旅の朝散歩
旅に出ると、朝早く目が覚める。
限られた時間しかいられないそこで、
できるだけ沢山のものを見たくて。
日曜日。あの子はまた、あそこにいるんだろうか…少しドキドキしながら宿を出て、しんとした町を散歩する。10月とはいえ、昼間は半袖1枚のシディブサイド、朝のきんと冷えた空気が、きもちいい。それでも坂が多いため、数分も歩くと汗ばんできた。
まだ人が溢れる様子もないシディブサイド、オープン準備中のカフェを覗くと、掃除中のおじさんが、中に入って見ていいよ、と手招きしてくれる。昨日の夜はわからなかった、青と白の、コントラストが眩しい町。どこから来たんだ?日本は良い国だよな!そんな簡単な言葉をかけてくれるだけで嬉しくなるとともに、私は今、日本代表なんだなあ…とも、ぼんやり思う。

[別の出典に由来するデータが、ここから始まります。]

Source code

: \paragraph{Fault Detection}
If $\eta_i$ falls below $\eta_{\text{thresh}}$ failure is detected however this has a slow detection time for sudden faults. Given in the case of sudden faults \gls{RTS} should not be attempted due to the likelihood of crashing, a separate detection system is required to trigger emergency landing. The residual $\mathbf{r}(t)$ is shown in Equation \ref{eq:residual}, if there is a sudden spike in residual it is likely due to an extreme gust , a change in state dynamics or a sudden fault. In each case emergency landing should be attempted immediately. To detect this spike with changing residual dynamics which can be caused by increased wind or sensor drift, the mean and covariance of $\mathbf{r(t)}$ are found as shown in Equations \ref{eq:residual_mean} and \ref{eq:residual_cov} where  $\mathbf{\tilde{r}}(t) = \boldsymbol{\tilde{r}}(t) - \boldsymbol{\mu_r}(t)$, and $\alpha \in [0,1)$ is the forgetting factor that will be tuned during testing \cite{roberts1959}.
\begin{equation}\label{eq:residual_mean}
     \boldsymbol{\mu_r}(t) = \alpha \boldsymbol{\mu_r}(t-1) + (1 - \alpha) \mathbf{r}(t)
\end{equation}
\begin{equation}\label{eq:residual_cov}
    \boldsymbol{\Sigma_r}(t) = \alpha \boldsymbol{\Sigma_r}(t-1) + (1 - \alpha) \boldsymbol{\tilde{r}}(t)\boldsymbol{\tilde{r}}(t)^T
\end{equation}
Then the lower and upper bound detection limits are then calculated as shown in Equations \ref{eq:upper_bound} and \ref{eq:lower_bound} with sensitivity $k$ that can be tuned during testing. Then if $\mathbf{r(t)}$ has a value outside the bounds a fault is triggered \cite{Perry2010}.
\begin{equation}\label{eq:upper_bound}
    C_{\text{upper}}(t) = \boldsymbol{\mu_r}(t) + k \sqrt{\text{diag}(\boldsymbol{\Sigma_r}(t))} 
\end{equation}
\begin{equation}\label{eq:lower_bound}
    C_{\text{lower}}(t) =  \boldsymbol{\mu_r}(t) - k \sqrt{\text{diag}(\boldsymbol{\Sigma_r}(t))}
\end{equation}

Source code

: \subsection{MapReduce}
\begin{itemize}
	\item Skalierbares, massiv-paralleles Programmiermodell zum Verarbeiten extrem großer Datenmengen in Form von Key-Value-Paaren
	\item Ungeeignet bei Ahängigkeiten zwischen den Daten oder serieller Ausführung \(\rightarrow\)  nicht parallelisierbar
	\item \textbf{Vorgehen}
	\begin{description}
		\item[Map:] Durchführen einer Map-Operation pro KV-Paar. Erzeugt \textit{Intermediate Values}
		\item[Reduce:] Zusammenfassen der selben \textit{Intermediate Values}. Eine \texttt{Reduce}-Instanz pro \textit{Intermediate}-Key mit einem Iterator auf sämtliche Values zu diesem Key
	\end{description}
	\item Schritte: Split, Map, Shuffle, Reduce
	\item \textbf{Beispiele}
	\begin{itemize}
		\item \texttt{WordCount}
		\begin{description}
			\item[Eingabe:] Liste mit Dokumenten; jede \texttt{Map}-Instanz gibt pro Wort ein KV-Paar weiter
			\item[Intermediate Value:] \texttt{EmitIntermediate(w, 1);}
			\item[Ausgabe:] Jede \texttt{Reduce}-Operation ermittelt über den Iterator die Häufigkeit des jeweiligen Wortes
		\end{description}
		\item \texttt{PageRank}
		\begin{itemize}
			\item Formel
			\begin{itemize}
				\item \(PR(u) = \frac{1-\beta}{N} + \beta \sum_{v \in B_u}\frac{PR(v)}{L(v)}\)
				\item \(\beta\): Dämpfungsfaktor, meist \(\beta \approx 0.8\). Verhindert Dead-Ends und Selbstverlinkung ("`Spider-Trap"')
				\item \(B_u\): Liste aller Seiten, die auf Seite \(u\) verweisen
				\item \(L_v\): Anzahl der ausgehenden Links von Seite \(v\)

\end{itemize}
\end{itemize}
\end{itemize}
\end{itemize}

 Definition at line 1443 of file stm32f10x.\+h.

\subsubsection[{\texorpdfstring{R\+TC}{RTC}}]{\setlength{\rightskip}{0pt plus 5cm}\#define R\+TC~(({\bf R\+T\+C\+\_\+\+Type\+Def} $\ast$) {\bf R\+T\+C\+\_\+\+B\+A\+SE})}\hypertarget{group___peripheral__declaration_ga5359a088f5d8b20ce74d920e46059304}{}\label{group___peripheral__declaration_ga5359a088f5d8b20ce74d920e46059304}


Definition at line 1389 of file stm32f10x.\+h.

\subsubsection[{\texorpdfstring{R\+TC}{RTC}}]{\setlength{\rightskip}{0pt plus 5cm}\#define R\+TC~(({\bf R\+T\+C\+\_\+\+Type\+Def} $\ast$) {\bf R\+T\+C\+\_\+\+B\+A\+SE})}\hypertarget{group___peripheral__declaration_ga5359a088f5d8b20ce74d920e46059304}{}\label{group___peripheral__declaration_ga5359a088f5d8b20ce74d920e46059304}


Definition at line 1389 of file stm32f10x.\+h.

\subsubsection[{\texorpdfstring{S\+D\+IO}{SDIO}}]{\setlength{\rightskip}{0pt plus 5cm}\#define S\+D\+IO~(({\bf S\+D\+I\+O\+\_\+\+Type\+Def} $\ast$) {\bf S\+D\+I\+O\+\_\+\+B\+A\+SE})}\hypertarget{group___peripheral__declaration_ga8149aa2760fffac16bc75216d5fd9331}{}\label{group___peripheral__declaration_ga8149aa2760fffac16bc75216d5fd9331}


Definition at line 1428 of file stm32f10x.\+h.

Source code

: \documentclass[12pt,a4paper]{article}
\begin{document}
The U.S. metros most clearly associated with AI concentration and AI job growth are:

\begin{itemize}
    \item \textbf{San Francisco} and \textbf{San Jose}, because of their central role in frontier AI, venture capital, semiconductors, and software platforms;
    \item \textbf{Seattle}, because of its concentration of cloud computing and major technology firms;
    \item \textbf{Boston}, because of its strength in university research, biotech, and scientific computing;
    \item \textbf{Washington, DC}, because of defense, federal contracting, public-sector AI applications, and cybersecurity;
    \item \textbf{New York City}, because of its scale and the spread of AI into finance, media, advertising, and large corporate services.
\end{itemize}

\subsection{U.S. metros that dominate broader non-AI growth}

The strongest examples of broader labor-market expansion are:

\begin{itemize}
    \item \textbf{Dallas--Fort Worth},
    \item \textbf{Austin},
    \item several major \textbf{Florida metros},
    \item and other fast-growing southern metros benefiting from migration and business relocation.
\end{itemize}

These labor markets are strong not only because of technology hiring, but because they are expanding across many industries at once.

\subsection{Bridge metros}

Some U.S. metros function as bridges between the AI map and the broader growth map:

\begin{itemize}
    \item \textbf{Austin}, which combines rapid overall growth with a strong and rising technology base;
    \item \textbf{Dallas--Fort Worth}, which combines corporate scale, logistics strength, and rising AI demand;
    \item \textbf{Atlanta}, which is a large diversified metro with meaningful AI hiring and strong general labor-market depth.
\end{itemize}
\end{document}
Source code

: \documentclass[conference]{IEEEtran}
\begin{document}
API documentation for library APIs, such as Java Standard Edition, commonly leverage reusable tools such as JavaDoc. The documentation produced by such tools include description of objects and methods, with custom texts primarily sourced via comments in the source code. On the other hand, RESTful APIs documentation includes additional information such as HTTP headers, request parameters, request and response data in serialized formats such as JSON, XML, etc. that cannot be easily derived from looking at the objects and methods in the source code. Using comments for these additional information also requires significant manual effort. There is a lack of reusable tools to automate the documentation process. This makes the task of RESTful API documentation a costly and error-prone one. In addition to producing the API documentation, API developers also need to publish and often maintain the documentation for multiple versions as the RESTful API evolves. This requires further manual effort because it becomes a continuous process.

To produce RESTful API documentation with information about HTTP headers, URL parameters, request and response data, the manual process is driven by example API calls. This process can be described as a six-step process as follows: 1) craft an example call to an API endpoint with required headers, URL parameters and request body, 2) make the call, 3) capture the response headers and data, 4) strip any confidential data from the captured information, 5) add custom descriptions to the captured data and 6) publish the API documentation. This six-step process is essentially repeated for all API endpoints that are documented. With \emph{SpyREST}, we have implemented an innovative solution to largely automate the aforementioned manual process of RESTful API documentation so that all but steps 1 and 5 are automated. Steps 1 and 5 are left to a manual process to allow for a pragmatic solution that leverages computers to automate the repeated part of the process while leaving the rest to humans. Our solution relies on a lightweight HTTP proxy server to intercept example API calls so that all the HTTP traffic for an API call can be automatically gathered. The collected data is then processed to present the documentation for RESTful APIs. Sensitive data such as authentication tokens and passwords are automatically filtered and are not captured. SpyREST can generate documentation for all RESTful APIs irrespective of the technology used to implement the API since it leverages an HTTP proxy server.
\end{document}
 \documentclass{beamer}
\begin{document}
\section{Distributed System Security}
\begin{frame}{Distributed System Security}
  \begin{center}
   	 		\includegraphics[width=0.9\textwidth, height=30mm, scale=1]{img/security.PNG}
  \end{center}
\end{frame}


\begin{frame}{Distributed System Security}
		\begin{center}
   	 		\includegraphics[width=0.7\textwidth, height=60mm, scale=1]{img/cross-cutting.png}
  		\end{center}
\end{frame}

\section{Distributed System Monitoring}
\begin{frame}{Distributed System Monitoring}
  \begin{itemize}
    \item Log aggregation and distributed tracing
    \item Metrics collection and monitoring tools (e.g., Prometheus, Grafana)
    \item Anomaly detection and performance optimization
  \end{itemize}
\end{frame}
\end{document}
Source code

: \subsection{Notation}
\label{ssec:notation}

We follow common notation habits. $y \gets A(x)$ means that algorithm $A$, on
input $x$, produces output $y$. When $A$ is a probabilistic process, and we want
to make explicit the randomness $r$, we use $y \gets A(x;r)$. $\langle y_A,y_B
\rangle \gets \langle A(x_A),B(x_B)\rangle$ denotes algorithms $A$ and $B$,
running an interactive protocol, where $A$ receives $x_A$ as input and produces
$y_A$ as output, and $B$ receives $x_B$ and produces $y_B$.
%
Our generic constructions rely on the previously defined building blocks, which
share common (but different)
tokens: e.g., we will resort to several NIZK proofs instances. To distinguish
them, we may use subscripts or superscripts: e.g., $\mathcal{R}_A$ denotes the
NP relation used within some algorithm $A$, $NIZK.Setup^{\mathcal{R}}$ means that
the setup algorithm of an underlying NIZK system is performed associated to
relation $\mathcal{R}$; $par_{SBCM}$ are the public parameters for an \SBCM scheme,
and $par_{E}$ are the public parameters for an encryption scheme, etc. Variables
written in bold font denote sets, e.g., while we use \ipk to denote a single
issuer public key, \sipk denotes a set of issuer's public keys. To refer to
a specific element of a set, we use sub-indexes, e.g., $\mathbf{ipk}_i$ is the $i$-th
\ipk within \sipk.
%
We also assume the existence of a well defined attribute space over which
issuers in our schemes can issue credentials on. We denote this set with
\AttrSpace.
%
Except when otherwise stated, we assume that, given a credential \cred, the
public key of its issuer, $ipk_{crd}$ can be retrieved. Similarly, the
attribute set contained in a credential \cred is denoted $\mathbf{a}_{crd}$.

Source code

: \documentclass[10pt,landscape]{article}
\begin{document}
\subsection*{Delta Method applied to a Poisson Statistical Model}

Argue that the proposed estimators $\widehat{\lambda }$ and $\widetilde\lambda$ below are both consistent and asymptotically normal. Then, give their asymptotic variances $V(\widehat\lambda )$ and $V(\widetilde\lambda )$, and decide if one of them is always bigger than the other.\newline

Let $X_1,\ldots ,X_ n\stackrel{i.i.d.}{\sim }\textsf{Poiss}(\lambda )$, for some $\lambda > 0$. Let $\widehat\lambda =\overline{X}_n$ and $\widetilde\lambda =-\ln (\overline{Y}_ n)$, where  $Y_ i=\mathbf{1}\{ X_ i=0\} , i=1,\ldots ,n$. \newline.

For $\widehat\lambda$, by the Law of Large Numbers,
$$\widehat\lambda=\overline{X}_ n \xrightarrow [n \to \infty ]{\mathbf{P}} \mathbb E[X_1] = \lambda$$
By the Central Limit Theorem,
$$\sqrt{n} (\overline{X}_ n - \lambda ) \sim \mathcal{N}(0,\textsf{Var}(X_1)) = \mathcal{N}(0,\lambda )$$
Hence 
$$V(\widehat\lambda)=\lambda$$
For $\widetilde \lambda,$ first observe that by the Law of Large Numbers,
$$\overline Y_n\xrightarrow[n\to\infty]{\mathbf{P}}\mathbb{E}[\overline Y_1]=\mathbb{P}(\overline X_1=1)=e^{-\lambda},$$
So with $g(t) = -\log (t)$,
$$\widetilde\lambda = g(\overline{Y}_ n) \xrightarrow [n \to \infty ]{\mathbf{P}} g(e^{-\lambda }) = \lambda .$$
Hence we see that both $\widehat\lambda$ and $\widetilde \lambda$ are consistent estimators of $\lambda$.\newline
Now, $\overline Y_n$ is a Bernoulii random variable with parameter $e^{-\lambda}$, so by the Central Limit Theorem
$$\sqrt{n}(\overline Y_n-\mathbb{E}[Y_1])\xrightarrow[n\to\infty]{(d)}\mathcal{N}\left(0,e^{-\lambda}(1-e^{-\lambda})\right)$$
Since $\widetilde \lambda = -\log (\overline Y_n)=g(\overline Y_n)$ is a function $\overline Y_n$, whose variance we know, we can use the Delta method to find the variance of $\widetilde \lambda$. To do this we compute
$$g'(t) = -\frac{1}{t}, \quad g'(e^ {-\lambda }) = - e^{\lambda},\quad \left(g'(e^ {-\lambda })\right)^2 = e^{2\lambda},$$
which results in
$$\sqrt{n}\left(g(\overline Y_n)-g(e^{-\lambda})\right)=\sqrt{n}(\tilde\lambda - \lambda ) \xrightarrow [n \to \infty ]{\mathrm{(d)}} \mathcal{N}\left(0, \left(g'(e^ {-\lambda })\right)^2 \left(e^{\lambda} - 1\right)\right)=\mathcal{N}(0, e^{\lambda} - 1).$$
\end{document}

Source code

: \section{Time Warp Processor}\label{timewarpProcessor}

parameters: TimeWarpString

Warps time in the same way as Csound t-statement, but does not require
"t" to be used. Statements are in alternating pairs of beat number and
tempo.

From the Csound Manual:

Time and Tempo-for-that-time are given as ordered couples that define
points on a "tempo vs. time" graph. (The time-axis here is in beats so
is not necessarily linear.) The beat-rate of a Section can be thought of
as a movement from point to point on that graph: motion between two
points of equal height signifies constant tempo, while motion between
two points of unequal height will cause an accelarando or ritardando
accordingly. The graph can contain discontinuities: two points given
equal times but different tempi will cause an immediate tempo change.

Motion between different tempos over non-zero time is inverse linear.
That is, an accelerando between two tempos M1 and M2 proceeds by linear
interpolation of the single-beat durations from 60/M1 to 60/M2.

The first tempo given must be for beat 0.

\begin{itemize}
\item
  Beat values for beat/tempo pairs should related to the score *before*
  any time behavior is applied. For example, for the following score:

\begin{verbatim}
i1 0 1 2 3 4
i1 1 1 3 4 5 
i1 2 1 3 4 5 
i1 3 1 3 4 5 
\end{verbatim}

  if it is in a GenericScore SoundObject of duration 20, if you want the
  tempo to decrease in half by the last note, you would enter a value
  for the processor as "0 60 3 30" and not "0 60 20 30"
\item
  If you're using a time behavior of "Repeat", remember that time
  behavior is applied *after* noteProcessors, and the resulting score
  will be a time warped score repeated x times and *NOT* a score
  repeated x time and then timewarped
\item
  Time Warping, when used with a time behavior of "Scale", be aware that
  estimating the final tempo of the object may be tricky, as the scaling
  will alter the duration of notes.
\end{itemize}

昨夜は人でごったがえしていた、松の実が入ったお茶で有名なカフェは、常連らしきおじさんが店員とダラダラおしゃべりしている。小上がりになった台の上にゴザが敷いてあり、そこにひょいと座ってお茶を楽しむ。頼んでいないケーキを持って来たので断るも、なんだかんだで結局食べるはめに。うん、普通。
そろそろ人が増えてきて準備が整っていく町を、
カフェからゆっくり眺める。
贅沢な日曜日。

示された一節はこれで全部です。